## RECORDS FOR THE EXERCISE
────────────────────

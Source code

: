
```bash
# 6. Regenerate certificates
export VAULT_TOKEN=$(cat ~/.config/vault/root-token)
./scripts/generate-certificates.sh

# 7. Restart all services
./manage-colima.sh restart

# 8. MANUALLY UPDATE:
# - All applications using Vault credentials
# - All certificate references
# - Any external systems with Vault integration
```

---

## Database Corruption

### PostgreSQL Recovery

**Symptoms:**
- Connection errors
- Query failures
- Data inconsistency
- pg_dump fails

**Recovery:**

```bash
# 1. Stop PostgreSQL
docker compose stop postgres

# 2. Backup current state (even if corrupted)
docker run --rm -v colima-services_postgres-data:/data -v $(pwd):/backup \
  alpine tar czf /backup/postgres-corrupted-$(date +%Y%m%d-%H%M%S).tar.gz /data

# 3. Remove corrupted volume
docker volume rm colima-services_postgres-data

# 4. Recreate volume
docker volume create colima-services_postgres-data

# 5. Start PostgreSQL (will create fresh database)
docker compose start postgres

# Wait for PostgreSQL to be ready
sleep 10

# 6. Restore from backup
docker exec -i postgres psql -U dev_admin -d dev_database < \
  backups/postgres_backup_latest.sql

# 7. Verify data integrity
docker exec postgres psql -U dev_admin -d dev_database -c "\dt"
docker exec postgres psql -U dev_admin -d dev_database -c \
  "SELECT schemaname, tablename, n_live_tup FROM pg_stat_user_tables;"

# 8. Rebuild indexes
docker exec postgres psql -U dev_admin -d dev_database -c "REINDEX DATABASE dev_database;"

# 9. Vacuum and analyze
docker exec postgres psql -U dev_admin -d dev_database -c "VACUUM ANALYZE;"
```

────────────────────

## TASK DETAILS
Go through the entries above and count the lines holding the word "corrupted"; write nothing but the number.

## EXERCISE SOLUTION
3